RELATED TIBETAN SCRIPTS

Saturday, 18 December 2010

Tibetan script styles


དབུ་ཅན་དང་དབུ་མེད



A sample of a woodblock print showing both Uchen and Lantsa Sanskrit, the original script style of the Buddhist manuscripts of India in the 6th century.

Perhaps the most well known Tibetan script style in the West is the classical Uchen script དབུ་ཅན། recognisable by it's distinct angular appearance, especially in the straight heads of the letters that align horizontally; from which the rest of the letter hangs down from.
The name Uchen translates as 'with head', as apposed to another class of Tibetan script styles 'without head' called Umé དབུ་མེད།


དབུ་ཅན།

A page from a Sutra, illuminated in gold hand-painted Uchen lettering on a polished indigo/black stained paper. Traditionally it was considered a meritorious act of reproducing sacred scriptures as well as a way to preserve the 108 volumes of the Buddha’s teachings 'Kangur’ and the 224 volume commentaries 'Tengyur’ to both the ‘Sutras’ and ‘Tantras’. These vast manuscripts were often copied in pure gold ink by highly skilled scribes and held in the monasteries as treasures of veneration and as a symbol of the holy dharma


Historically the Uchen script style was developed to accommodate the translation from Sanskrit and the reproduction of the Buddhist teachings that migrated from India into Tibet around the 7th century A.D.  
As Buddhist literature was commonly reproduced in Tibet as wood block prints, the Uchen script was further adapted to lend its self as a more practical script style for hand carving the wood blocks.
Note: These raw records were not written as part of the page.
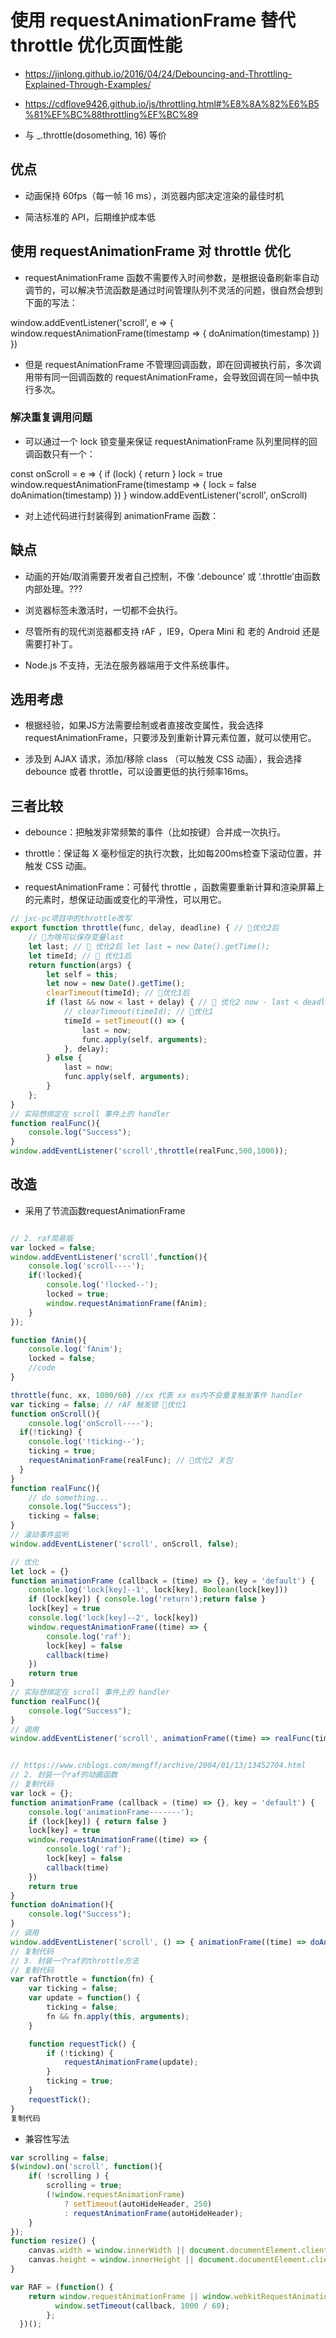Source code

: # 使用 requestAnimationFrame 替代 throttle 优化页面性能

- https://jinlong.github.io/2016/04/24/Debouncing-and-Throttling-Explained-Through-Examples/
- https://cdflove9426.github.io/js/throttling.html#%E8%8A%82%E6%B5%81%EF%BC%88throttling%EF%BC%89

- 与 _.throttle(dosomething, 16) 等价

## 优点

- 动画保持 60fps（每一帧 16 ms），浏览器内部决定渲染的最佳时机

- 简洁标准的 API，后期维护成本低

## 使用 requestAnimationFrame 对 throttle 优化

- requestAnimationFrame 函数不需要传入时间参数，是根据设备刷新率自动调节的，可以解决节流函数是通过时间管理队列不灵活的问题，很自然会想到下面的写法：

window.addEventListener('scroll', e => {
    window.requestAnimationFrame(timestamp => {
        doAnimation(timestamp)
    })
})

- 但是 requestAnimationFrame 不管理回调函数，即在回调被执行前，多次调用带有同一回调函数的 requestAnimationFrame，会导致回调在同一帧中执行多次。

### 解决重复调用问题

- 可以通过一个 lock 锁变量来保证 requestAnimationFrame 队列里同样的回调函数只有一个：

const onScroll = e => {
    if (lock) { return }
    lock = true
    window.requestAnimationFrame(timestamp => {
        lock = false
        doAnimation(timestamp)
    })
}
window.addEventListener('scroll', onScroll)

- 对上述代码进行封装得到 animationFrame 函数：

## 缺点

- 动画的开始/取消需要开发者自己控制，不像 ‘.debounce’ 或 ‘.throttle’由函数内部处理。???

- 浏览器标签未激活时，一切都不会执行。

- 尽管所有的现代浏览器都支持 rAF ，IE9，Opera Mini 和 老的 Android 还是需要打补丁。

- Node.js 不支持，无法在服务器端用于文件系统事件。

## 选用考虑

- 根据经验，如果JS方法需要绘制或者直接改变属性，我会选择 requestAnimationFrame，只要涉及到重新计算元素位置，就可以使用它。

- 涉及到 AJAX 请求，添加/移除 class （可以触发 CSS 动画），我会选择 debounce 或者 throttle，可以设置更低的执行频率16ms。

## 三者比较

- debounce：把触发非常频繁的事件（比如按键）合并成一次执行。

- throttle：保证每 X 毫秒恒定的执行次数，比如每200ms检查下滚动位置，并触发 CSS 动画。

- requestAnimationFrame：可替代 throttle ，函数需要重新计算和渲染屏幕上的元素时，想保证动画或变化的平滑性，可以用它。

```js
// jxc-pc项目中的throttle改写
export function throttle(func, delay, deadline) { // 🍊优化2后
    // 🤔为啥可以保存变量last
    let last; // 🍊 优化2后 let last = new Date().getTime();
    let timeId; // 🍊 优化1后
    return function(args) {
        let self = this;
        let now = new Date().getTime();
        clearTimeout(timeId); // 🍊优化1后
        if (last && now < last + delay) { // 🌹 优化2 now - last < deadline;
            // clearTimeout(timeId); // 🌹优化1
            timeId = setTimeout(() => {
                last = now;
                func.apply(self, arguments);
            }, delay);
        } else {
            last = now;
            func.apply(self, arguments);
        }
    };
}
// 实际想绑定在 scroll 事件上的 handler
function realFunc(){
    console.log("Success");
}
window.addEventListener('scroll',throttle(realFunc,500,1000));
```

## 改造

- 采用了节流函数requestAnimationFrame


```js

// 2. raf简易版
var locked = false;
window.addEventListener('scroll',function(){
    console.log('scroll----');
    if(!locked){
        console.log('!locked--');
        locked = true;
        window.requestAnimationFrame(fAnim);
    }
});

function fAnim(){
    console.log('fAnim');
    locked = false;
    //code
}

throttle(func, xx, 1000/60) //xx 代表 xx ms内不会重复触发事件 handler
var ticking = false; // rAF 触发锁 🍊优化1
function onScroll(){
    console.log('onScroll----');
  if(!ticking) {
    console.log('!ticking--');
    ticking = true;
    requestAnimationFrame(realFunc); // 🍊优化2 关包
  }
}
function realFunc(){
    // do something...
    console.log("Success");
    ticking = false;
}
// 滚动事件监听
window.addEventListener('scroll', onScroll, false);
```

```js
// 优化
let lock = {}
function animationFrame (callback = (time) => {}, key = 'default') {
    console.log('lock[key]--1', lock[key], Boolean(lock[key]))
    if (lock[key]) { console.log('return');return false }
    lock[key] = true
    console.log('lock[key]--2', lock[key])
    window.requestAnimationFrame((time) => {
        console.log('raf');
        lock[key] = false
        callback(time)
    })
    return true
}
// 实际想绑定在 scroll 事件上的 handler
function realFunc(){
    console.log("Success");
}
// 调用
window.addEventListener('scroll', animationFrame((time) => realFunc(time)))


// https://www.cnblogs.com/mengff/archive/2004/01/13/13452704.html
// 2. 封装一个raf的动画函数
// 复制代码
var lock = {};
function animationFrame (callback = (time) => {}, key = 'default') {
    console.log('animationFrame-------');
    if (lock[key]) { return false }
    lock[key] = true
    window.requestAnimationFrame((time) => {
        console.log('raf');
        lock[key] = false
        callback(time)
    })
    return true
}
function doAnimation(){
    console.log("Success");
}
// 调用
window.addEventListener('scroll', () => { animationFrame((time) => doAnimation(time)) })
// 复制代码
// 3. 封装一个raf的throttle方法
// 复制代码
var rafThrottle = function(fn) {
    var ticking = false;
    var update = function() {
        ticking = false;
        fn && fn.apply(this, arguments);
    }

    function requestTick() {
        if (!ticking) {
            requestAnimationFrame(update);
        }
        ticking = true;
    }
    requestTick();
}
复制代码
```

- 兼容性写法

```js
var scrolling = false;
$(window).on('scroll', function(){
    if( !scrolling ) {
        scrolling = true;
        (!window.requestAnimationFrame)
            ? setTimeout(autoHideHeader, 250)
            : requestAnimationFrame(autoHideHeader);
    }
});
function resize() {
    canvas.width = window.innerWidth || document.documentElement.clientWidth || document.body.clientWidth;
    canvas.height = window.innerHeight || document.documentElement.clientHeight || document.body.clientHeight;
}

var RAF = (function() {
    return window.requestAnimationFrame || window.webkitRequestAnimationFrame || window.mozRequestAnimationFrame || window.oRequestAnimationFrame || window.msRequestAnimationFrame || function(callback) {
          window.setTimeout(callback, 1000 / 60);
        };
  })();
```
Because of this employment of the Uchen script; it is sometimes known as 'block script', which also describes its angular appearance, very much as a result of the nature of wood carving.

Woodblock printing Tibetan manuscripts, this ancient form of printing is still being practiced at the famous printing house in Dege, East Tibet.


Although Uchen is known as the classical script style and has an important role in Tibetan Buddhism, there are far less Tibetans that actually write Uchen. Tibetan handwriting is more practically practiced with the faster cursive Umé class of styles, as apposed to Uchen which takes much more care and time to construct.



"The Four Noble Truths" 

Japanese mineral paint on Bhutanese Tsasho bark fiber paper, 58x80 cm 


Above is a clear example of a hand painted Uchen script, this particular style is a 'high' form of Uchen, used mostly for the head page of illuminated manuscripts, this style derives from a text of the 15th-16th century from the great Tsurphu monastery in central Tibet, famously known as the seat monastery of the Karmapa's.



དབུ་མེད།
There are many different forms of the Umé scripts, when learning Umé there is a specific chronological order, from the more uniformed constructive forms called Tsugring ཚུགས་རིང། meaning long form and Tsugtung ཚུགས་ཐུང་། meaning short form, to the more cursive styles གཤར་མ། of which there is the every-day writing styles of Khyug dri འཁྱུག་བྲིས། meaning nimble writing and Kyug dri རྒྱུགས་བྲིས། meaning quick writing.
There are other intermediate script styles བར་བྲིས། such as Tsugmakhyug ཚུག་མ་འཁྱུག། a sub style between Tsugtung and Khyug yig. Petsug དཔེ་ཚུགས། often used for hand-written texts and books, of which is traditionally associated with different regions of Tibet, such as the Khamyig ཁམས་ཡིག། a script style referring to the Eastern Provence called Kham.
For the more artistic form of calligraphy Drutsa འབྲུ་ཚ། is used, this script style is particularly flamboyant and cursive in style, traditionally used for official documents and titles.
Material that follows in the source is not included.